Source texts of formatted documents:
——

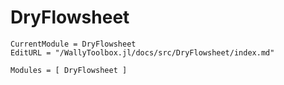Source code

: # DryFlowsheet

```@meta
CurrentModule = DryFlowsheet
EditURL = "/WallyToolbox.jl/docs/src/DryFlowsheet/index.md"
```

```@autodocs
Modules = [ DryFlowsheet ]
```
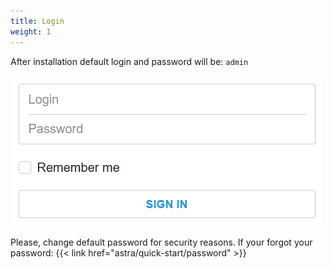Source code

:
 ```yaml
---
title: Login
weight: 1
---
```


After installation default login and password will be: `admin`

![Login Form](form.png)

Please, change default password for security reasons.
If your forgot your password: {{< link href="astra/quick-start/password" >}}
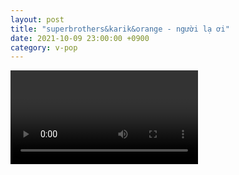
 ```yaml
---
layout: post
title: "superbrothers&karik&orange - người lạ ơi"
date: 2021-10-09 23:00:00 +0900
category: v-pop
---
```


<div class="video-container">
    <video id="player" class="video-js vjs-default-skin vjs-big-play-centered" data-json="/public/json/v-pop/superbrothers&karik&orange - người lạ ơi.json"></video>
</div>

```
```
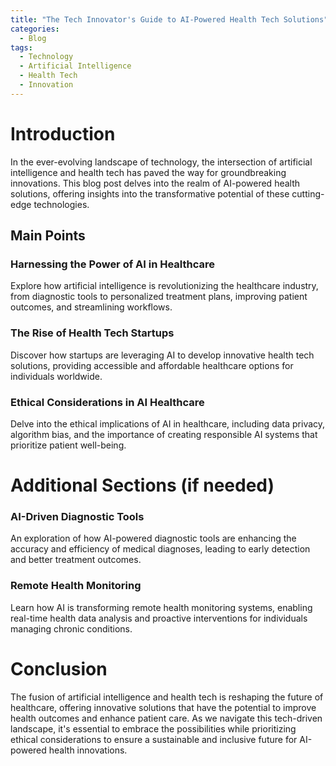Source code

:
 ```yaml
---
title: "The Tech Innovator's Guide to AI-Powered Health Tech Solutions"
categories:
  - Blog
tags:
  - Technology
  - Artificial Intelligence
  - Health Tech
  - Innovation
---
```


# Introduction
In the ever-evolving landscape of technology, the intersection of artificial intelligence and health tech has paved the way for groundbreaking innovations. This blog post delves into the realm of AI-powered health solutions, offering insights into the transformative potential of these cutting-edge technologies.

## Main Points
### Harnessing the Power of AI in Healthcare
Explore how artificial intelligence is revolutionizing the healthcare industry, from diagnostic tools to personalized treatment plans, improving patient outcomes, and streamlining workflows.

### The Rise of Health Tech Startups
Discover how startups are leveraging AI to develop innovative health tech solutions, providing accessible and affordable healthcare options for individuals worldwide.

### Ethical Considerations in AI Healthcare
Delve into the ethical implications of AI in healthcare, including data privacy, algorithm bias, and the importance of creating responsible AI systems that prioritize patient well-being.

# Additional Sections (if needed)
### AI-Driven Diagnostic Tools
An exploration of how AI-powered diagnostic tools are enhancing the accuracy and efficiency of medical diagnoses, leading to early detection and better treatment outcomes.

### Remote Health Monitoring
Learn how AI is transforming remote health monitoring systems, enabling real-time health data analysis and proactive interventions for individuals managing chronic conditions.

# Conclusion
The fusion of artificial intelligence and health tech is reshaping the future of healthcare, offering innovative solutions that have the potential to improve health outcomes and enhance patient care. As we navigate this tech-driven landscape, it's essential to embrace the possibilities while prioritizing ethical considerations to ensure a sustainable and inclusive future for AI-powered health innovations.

——

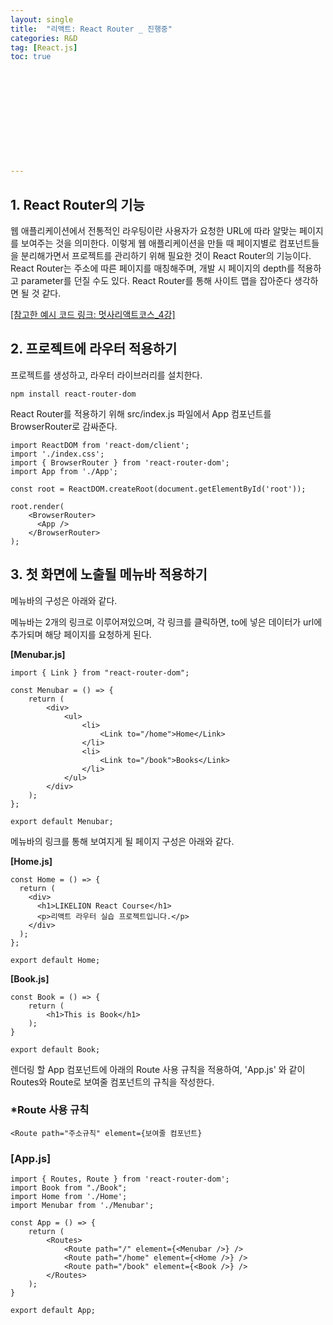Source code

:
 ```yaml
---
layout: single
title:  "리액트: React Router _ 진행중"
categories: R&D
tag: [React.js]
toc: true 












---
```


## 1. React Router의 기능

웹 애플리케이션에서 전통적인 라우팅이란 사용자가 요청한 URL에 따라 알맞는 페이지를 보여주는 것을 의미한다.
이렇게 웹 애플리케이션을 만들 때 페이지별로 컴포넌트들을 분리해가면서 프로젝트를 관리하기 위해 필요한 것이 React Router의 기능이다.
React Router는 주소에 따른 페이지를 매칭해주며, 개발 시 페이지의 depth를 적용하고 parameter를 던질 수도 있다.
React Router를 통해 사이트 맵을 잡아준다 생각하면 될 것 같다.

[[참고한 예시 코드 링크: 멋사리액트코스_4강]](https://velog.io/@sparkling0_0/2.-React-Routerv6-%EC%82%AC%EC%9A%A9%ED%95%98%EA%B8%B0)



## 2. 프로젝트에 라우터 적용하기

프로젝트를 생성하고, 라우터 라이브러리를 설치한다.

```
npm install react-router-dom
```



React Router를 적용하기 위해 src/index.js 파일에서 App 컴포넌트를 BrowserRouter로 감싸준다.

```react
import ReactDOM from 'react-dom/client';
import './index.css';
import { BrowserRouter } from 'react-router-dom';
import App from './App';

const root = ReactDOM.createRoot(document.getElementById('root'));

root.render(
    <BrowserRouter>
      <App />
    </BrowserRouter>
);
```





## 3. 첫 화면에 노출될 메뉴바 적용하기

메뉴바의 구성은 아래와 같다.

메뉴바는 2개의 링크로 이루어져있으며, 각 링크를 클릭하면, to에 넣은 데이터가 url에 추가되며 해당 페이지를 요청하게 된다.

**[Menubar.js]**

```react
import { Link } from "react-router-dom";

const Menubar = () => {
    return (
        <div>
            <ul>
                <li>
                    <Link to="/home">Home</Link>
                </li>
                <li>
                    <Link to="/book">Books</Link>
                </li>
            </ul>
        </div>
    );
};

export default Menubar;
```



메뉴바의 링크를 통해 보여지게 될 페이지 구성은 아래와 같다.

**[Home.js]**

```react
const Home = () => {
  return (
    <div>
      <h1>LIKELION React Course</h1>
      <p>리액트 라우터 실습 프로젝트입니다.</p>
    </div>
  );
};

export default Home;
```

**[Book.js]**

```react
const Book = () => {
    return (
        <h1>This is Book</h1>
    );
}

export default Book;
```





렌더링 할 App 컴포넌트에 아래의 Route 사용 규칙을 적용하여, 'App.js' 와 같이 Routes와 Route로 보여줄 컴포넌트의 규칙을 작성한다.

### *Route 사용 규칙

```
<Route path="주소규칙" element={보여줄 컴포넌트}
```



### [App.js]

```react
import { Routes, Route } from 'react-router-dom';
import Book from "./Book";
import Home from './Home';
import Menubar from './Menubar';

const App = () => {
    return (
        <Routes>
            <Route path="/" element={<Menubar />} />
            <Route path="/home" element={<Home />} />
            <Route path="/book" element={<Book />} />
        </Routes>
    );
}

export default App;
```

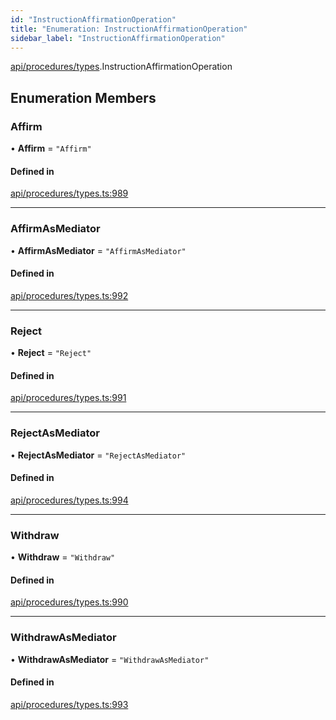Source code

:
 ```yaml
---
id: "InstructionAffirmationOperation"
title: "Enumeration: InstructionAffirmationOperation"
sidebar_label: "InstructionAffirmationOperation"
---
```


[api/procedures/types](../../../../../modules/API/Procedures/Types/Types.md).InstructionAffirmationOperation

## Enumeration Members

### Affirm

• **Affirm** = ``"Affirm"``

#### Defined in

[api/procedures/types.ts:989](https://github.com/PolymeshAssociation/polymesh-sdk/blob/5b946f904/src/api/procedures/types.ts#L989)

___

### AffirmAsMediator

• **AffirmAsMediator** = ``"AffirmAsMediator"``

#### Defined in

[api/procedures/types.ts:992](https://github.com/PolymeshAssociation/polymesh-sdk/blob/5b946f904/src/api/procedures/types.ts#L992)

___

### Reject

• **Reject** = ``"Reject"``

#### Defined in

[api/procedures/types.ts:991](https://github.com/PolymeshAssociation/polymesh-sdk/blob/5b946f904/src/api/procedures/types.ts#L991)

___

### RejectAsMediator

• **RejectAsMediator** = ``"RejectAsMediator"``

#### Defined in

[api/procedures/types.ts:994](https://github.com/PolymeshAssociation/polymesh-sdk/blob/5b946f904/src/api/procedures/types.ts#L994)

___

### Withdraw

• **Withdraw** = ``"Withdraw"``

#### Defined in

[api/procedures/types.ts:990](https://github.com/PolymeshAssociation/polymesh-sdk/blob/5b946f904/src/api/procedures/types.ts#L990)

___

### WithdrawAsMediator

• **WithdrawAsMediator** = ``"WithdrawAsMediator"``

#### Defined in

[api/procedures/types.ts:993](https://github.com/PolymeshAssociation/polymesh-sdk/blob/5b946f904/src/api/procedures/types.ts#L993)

——

**Task statement:**
Reproduce the entries above exactly, but only the lines between the line holding "Learn how AI" and the line holding "The fusion of", inclusive.

**Written solution:**
Learn how AI is transforming remote health monitoring systems, enabling real-time health data analysis and proactive interventions for individuals managing chronic conditions.

# Conclusion
The fusion of artificial intelligence and health tech is reshaping the future of healthcare, offering innovative solutions that have the potential to improve health outcomes and enhance patient care. As we navigate this tech-driven landscape, it's essential to embrace the possibilities while prioritizing ethical considerations to ensure a sustainable and inclusive future for AI-powered health innovations.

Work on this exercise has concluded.